» DATASET RECORDS:
----------
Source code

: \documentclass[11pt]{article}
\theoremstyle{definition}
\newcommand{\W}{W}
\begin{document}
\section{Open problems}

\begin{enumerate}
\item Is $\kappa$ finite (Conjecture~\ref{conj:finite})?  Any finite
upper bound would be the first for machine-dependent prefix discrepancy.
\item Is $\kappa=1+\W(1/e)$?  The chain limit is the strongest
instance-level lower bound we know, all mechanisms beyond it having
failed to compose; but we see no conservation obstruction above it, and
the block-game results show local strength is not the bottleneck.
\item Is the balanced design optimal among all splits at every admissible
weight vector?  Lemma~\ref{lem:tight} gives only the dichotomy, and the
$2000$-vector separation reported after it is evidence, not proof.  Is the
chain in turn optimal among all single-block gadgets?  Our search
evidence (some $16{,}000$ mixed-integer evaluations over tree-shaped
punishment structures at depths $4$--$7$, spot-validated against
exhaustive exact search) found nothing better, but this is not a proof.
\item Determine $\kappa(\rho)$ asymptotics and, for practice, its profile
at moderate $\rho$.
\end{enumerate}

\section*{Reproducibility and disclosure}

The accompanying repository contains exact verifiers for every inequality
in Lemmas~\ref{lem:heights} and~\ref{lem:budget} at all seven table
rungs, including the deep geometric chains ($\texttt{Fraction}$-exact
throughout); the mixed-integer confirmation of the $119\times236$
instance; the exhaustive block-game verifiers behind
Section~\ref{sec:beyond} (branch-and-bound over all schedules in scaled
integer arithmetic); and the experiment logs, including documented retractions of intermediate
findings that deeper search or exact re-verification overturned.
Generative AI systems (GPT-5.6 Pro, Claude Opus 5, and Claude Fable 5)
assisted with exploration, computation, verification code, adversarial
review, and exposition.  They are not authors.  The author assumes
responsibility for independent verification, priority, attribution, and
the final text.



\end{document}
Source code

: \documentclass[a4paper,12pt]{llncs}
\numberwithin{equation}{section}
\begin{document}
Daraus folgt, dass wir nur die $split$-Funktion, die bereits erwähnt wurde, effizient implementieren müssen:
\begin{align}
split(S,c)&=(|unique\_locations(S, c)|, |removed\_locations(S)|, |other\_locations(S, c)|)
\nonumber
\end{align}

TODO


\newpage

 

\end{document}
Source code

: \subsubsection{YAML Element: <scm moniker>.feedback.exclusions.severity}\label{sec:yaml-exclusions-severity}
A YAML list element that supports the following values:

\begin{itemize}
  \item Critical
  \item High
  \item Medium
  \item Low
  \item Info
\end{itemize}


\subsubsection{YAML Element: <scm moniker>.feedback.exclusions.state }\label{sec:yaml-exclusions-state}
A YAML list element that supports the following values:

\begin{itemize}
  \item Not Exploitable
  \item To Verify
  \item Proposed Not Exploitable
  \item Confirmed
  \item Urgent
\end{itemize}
----------
» ACTIVITY: Looking back at the data above, tally each line that includes the word "bound", then answer with the total alone.

» FINISHED TASK: 3